Chapter 25
“Five minutes everyone, five minutes, sharpies at the ready!”
The PA announcement had Kate straightening her already neatly lined-up signing pens and glancing over the table that had been set up for her.
Copies of the book arranged in artful piles, a banner behind her with her name on it—Rachel had arranged all the trappings and staging to make sure she blended in seamlessly among the other authors.
She glanced to her right and found the next table empty, the author yet to arrive.
Two minutes before opening time, an impossibly glamorous blonde with her husband in tow strolled over with water, sweets, and all of the things Kate hadn’t thought to bring.
“Spot the signing rookie,” Kate said, watching wide-eyed as her table neighbors arranged their display and stashed their belongings in thirty seconds flat. “I wish I’d recorded that to study later and copy you move for move.”

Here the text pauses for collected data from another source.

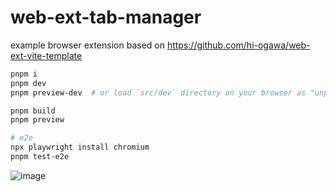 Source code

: # web-ext-tab-manager

example browser extension based on https://github.com/hi-ogawa/web-ext-vite-template

```sh
pnpm i
pnpm dev
pnpm preview-dev  # or load `src/dev` directory on your browser as "unpacked extension"

pnpm build
pnpm preview

# e2e
npx playwright install chromium
pnpm test-e2e
```

![image](https://user-images.githubusercontent.com/4232207/219943033-e1840a3e-4b4a-46f5-85f2-165d39ca82b5.png)
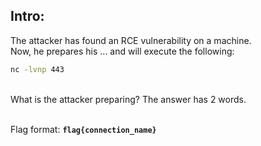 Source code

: ## Intro:

The attacker has found an RCE vulnerability on a machine. <br>
Now, he prepares his ... and will execute the following:
```bash
nc -lvnp 443
```
<br>
What is the attacker preparing? The answer has 2 words.
<br><br>

Flag format: **`flag{connection_name}`**
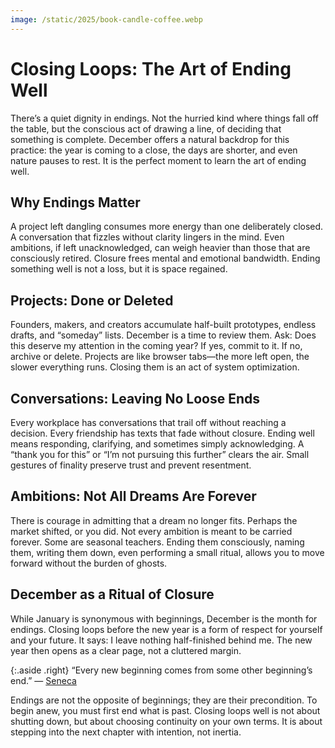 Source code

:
 ```yaml
---
image: /static/2025/book-candle-coffee.webp
---
```


# Closing Loops: The Art of Ending Well

There’s a quiet dignity in endings. Not the hurried kind where things fall off the table, but the conscious act of drawing a line, of deciding that something is complete. December offers a natural backdrop for this practice: the year is coming to a close, the days are shorter, and even nature pauses to rest. It is the perfect moment to learn the art of ending well.

## Why Endings Matter

A project left dangling consumes more energy than one deliberately closed. A conversation that fizzles without clarity lingers in the mind. Even ambitions, if left unacknowledged, can weigh heavier than those that are consciously retired. Closure frees mental and emotional bandwidth. Ending something well is not a loss, but it is space regained.

## Projects: Done or Deleted

Founders, makers, and creators accumulate half-built prototypes, endless drafts, and “someday” lists. December is a time to review them. Ask: Does this deserve my attention in the coming year? If yes, commit to it. If no, archive or delete. Projects are like browser tabs—the more left open, the slower everything runs. Closing them is an act of system optimization.

## Conversations: Leaving No Loose Ends

Every workplace has conversations that trail off without reaching a decision. Every friendship has texts that fade without closure. Ending well means responding, clarifying, and sometimes simply acknowledging. A “thank you for this” or “I’m not pursuing this further” clears the air. Small gestures of finality preserve trust and prevent resentment.

## Ambitions: Not All Dreams Are Forever

There is courage in admitting that a dream no longer fits. Perhaps the market shifted, or you did. Not every ambition is meant to be carried forever. Some are seasonal teachers. Ending them consciously, naming them, writing them down, even performing a small ritual, allows you to move forward without the burden of ghosts.

## December as a Ritual of Closure

While January is synonymous with beginnings, December is the month for endings. Closing loops before the new year is a form of respect for yourself and your future. It says: I leave nothing half-finished behind me. The new year then opens as a clear page, not a cluttered margin.

{:.aside .right}
“Every new beginning comes from some other beginning’s end.” — [Seneca](https://en.wikipedia.org/wiki/Seneca_the_Younger)

Endings are not the opposite of beginnings; they are their precondition. To begin anew, you must first end what is past. Closing loops well is not about shutting down, but about choosing continuity on your own terms. It is about stepping into the next chapter with intention, not inertia. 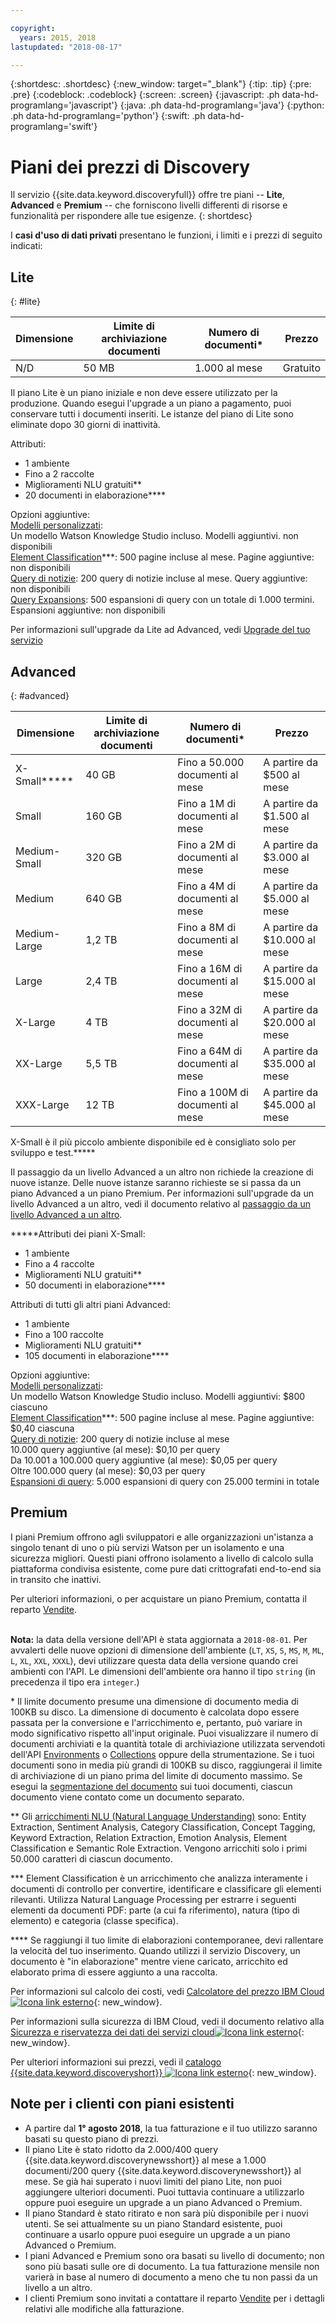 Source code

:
 ```yaml
---

copyright:
  years: 2015, 2018
lastupdated: "2018-08-17"

---
```


{:shortdesc: .shortdesc}
{:new_window: target="_blank"}
{:tip: .tip}
{:pre: .pre}
{:codeblock: .codeblock}
{:screen: .screen}
{:javascript: .ph data-hd-programlang='javascript'}
{:java: .ph data-hd-programlang='java'}
{:python: .ph data-hd-programlang='python'}
{:swift: .ph data-hd-programlang='swift'}

# Piani dei prezzi di Discovery

Il servizio {{site.data.keyword.discoveryfull}} offre tre piani -- **Lite**, **Advanced** e **Premium** -- che forniscono livelli differenti di risorse e funzionalità per rispondere alle tue esigenze.
{: shortdesc}

I **casi d'uso di dati privati** presentano le funzioni, i limiti e i prezzi di seguito indicati:

## Lite
{: #lite}

Dimensione | Limite di archiviazione documenti | Numero di documenti\* | Prezzo 
------ | ------ | ------ | ------  
N/D | 50 MB | 1.000 al mese | Gratuito 

Il piano Lite è un piano iniziale e non deve essere utilizzato per la produzione. Quando esegui l'upgrade a un piano a pagamento, puoi conservare tutti i documenti inseriti. Le istanze del piano di Lite sono eliminate dopo 30 giorni di inattività. 

Attributi:
- 1 ambiente
- Fino a 2 raccolte
- Miglioramenti NLU gratuiti\*\*
- 20 documenti in elaborazione\*\*\*\* 

Opzioni aggiuntive:<br> [Modelli personalizzati](/docs/services/discovery/integrate-wks.html#integrating-your-custom-model):<br>
Un modello Watson Knowledge Studio incluso. Modelli aggiuntivi. non disponibili<br>[Element Classification](/docs/services/discovery/element-classification.html)\*\*\*:
500 pagine incluse al mese. Pagine aggiuntive: non disponibili <br>[Query di notizie](/docs/services/discovery/watson-discovery-news.html):
200 query di notizie incluse al mese. Query aggiuntive: non disponibili<br>[Query Expansions](/docs/services/discovery/using.html#query-expansion):
500 espansioni di query con un totale di 1.000 termini. Espansioni aggiuntive: non disponibili

Per informazioni sull'upgrade da Lite ad Advanced, vedi [Upgrade del tuo servizio](/docs/services/discovery/upgrading.html#service)

## Advanced
{: #advanced}

Dimensione | Limite di archiviazione documenti | Numero di documenti\* | Prezzo 
------ | ------ | ------ | ------ 
X-Small\*\*\*\*\* | 40 GB | Fino a 50.000 documenti al mese | A partire da $500 al mese  
Small | 160 GB | Fino a 1M di documenti al mese | A partire da $1.500 al mese  
Medium-Small | 320 GB | Fino a 2M di documenti al mese | A partire da $3.000 al mese  
Medium | 640 GB | Fino a 4M di documenti al mese | A partire da $5.000 al mese  
Medium-Large | 1,2 TB | Fino a 8M di documenti al mese | A partire da $10.000 al mese  
Large | 2,4 TB | Fino a 16M di documenti al mese | A partire da $15.000 al mese  
X-Large | 4 TB | Fino a 32M di documenti al mese | A partire da $20.000 al mese  
XX-Large | 5,5 TB | Fino a 64M di documenti al mese | A partire da $35.000 al mese  
XXX-Large | 12 TB | Fino a 100M di documenti al mese | A partire da $45.000 al mese  

X-Small è il più piccolo ambiente disponibile ed è consigliato solo per sviluppo e test.\*\*\*\*\*

Il passaggio da un livello Advanced a un altro non richiede la creazione di nuove istanze. Delle nuove istanze saranno richieste se si passa da un piano Advanced a un piano Premium. Per informazioni sull'upgrade da un livello Advanced a un altro, vedi il documento relativo al [passaggio da un livello Advanced a un altro](/docs/services/discovery/upgrading.html#advanced).

\*\*\*\*\*Attributi dei piani X-Small: 
- 1 ambiente
- Fino a 4 raccolte
- Miglioramenti NLU gratuiti\*\*
- 50 documenti in elaborazione\*\*\*\*

Attributi di tutti gli altri piani Advanced:
- 1 ambiente
- Fino a 100 raccolte
- Miglioramenti NLU gratuiti\*\*
- 105 documenti in elaborazione\*\*\*\*

Opzioni aggiuntive:<br> [Modelli personalizzati](/docs/services/discovery/integrate-wks.html#integrating-your-custom-model):<br>
Un modello Watson Knowledge Studio incluso. Modelli aggiuntivi: $800 ciascuno<br>[Element Classification](/docs/services/discovery/element-classification.html)\*\*\*:
500 pagine incluse al mese. Pagine aggiuntive: $0,40 ciascuna<br>[Query di notizie](/docs/services/discovery/watson-discovery-news.html):
200 query di notizie incluse al mese  
10.000 query aggiuntive (al mese): $0,10 per query<br>
Da 10.001 a 100.000 query aggiuntive (al mese): $0,05 per query<br>
Oltre 100.000 query (al mese): $0,03 per query<br>
[Espansioni di query](/docs/services/discovery/using.html#query-expansion):
5.000 espansioni di query con 25.000 termini in totale

## Premium
   
I piani Premium offrono agli sviluppatori e alle organizzazioni un'istanza a singolo tenant di uno o più servizi Watson per un isolamento e una sicurezza migliori. Questi piani offrono isolamento a livello di calcolo sulla piattaforma condivisa esistente, come pure dati crittografati end-to-end sia in transito che inattivi.  

Per ulteriori informazioni, o per acquistare un piano Premium, contatta il reparto [Vendite](https://ibm.biz/contact-wdc-premium). 
<br>
<br> 

**Nota:** la data della versione dell'API è stata aggiornata a `2018-08-01`. Per avvalerti delle nuove opzioni di dimensione dell'ambiente (`LT`, `XS`, `S`, `MS`, `M`, `ML`, `L`, `XL`, `XXL`, `XXXL`), devi utilizzare questa data della versione quando crei ambienti con l'API. Le dimensioni dell'ambiente ora hanno il tipo `string` (in precedenza il tipo era `integer`.)

\* Il limite documento presume una dimensione di documento media di 100KB su disco. La dimensione di documento è calcolata dopo essere passata per la conversione e l'arricchimento e, pertanto, può variare in modo significativo rispetto all'input originale. Puoi visualizzare il numero di documenti archiviati e la quantità totale di archiviazione utilizzata servendoti dell'API [Environments](https://www.ibm.com/watson/developercloud/discovery/api/v1/curl.html?curl#environments-api) o [Collections](https://www.ibm.com/watson/developercloud/discovery/api/v1/curl.html?curl#collections-api) oppure della strumentazione. Se i tuoi documenti sono in media più grandi di 100KB su disco, raggiungerai il limite di archiviazione di un piano prima del limite di documento massimo. Se esegui la [segmentazione del documento](https://console.bluemix.net/docs/services/discovery/building.html#doc-segmentation) sui tuoi documenti, ciascun documento viene contato come un documento separato.

\*\* Gli [arricchimenti NLU (Natural Language Understanding)](https://console.bluemix.net/docs/services/discovery/building.html#adding-enrichments) sono: Entity Extraction, Sentiment Analysis, Category Classification, Concept Tagging, Keyword Extraction, Relation Extraction, Emotion Analysis, Element Classification e Semantic Role Extraction.  Vengono arricchiti solo i primi 50.000 caratteri di ciascun documento. 

\*\*\* Element Classification è un arricchimento che analizza interamente i documenti di controllo per convertire, identificare e classificare gli elementi rilevanti. Utilizza Natural Language Processing per estrarre i seguenti elementi da documenti PDF: parte (a cui fa riferimento), natura (tipo di elemento) e categoria (classe specifica).

\*\*\*\* Se raggiungi il tuo limite di elaborazioni contemporanee, devi rallentare la velocità del tuo inserimento. Quando utilizzi il servizio Discovery, un documento è "in elaborazione" mentre viene caricato, arricchito ed elaborato prima di essere aggiunto a una raccolta.

Per informazioni sul calcolo dei costi, vedi [Calcolatore del prezzo IBM Cloud ![Icona link esterno](../../icons/launch-glyph.svg "Icona link esterno")](https://console.bluemix.net/pricing/platform/watson){: new_window}.

Per informazioni sulla sicurezza di IBM Cloud, vedi il documento relativo alla [Sicurezza e riservatezza dei dati dei servizi cloud![Icona link esterno](../../icons/launch-glyph.svg "Icona link esterno")](https://www.ibm.com/software/sla/sladb.nsf/sla/csdsp?OpenDocument){: new_window}.

Per ulteriori informazioni sui prezzi, vedi il [catalogo {{site.data.keyword.discoveryshort}} ![Icona link esterno](../../icons/launch-glyph.svg "Icona link esterno")](https://console.bluemix.net/catalog/services/discovery){: new_window}.

## Note per i clienti con piani esistenti

- A partire dal **1° agosto 2018**, la tua fatturazione e il tuo utilizzo saranno basati su questo piano di prezzi.
- Il piano Lite è stato ridotto da 2.000/400 query {{site.data.keyword.discoverynewsshort}} al mese a 1.000 documenti/200 query {{site.data.keyword.discoverynewsshort}} al mese. Se già hai superato i nuovi limiti del piano Lite, non puoi aggiungere ulteriori documenti. Puoi tuttavia continuare a utilizzarlo oppure puoi eseguire un upgrade a un piano Advanced o Premium.
- Il piano Standard è stato ritirato e non sarà più disponibile per i nuovi utenti. Se sei attualmente su un piano Standard esistente, puoi continuare a usarlo oppure puoi eseguire un upgrade a un piano Advanced o Premium.
- I piani Advanced e Premium sono ora basati su livello di documento; non sono più basati sulle ore di documento. La tua fatturazione mensile non varierà in base al numero di documento a meno che tu non passi da un livello a un altro.
- I clienti Premium sono invitati a contattare il reparto [Vendite](https://ibm.biz/contact-wdc-premium) per i dettagli relativi alle modifiche alla fatturazione.	

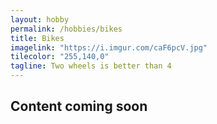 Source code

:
 ```yaml
---
layout: hobby
permalink: /hobbies/bikes
title: Bikes
imagelink: "https://i.imgur.com/caF6pcV.jpg"
tilecolor: "255,140,0"
tagline: Two wheels is better than 4
---
```

## Content coming soon
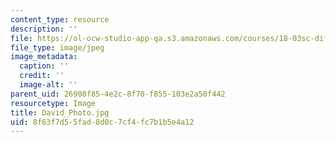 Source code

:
```yaml
---
content_type: resource
description: ''
file: https://ol-ocw-studio-app-qa.s3.amazonaws.com/courses/18-03sc-differential-equations-fall-2011/8f63f7d55fad8d0c7cf4fc7b1b5e4a12_David_Photo.jpg
file_type: image/jpeg
image_metadata:
  caption: ''
  credit: ''
  image-alt: ''
parent_uid: 26908f85-4e2c-8f70-f855-103e2a50f442
resourcetype: Image
title: David_Photo.jpg
uid: 8f63f7d5-5fad-8d0c-7cf4-fc7b1b5e4a12
---
```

The author, dazzling and fresh as a daisy, winked a perfectly made-up eye, then skipped over and dropped a bag of gums and a bottle of water on Kate’s table.
“Trust me, you’re gonna need sugar. Shout if you need anything else, it can be a lot if you’re new to it.
Or even if you’re not. Make sure someone closes your line for lunch. ”
“Got it. Close the line,” Kate nodded. She’d be lucky to have a line, and no idea how to close it if she did, but she was relieved all the same to have such a welcoming neighbor.
“Curtain up,” the announcer said, sending a ripple of anticipation around the huge tent as people streamed in.
“Oh God,” Kate whispered. “Please come to me, please don’t come to me.”
A couple of large table plans stood near the entrance, explaining the layout in IKEA-level detail.
The biggest-name authors were on a roped-off stage area to one side with a ticketing system and queue managers, while everyone else had been spaced around the edge of the tent.
Kate had read the list and found herself starstruck, hoping to grab time to get around the tent herself later for a few social media selfies.
Liv would be so proud. Liv. What she wouldn’t give for her sister’s company and confidence right now.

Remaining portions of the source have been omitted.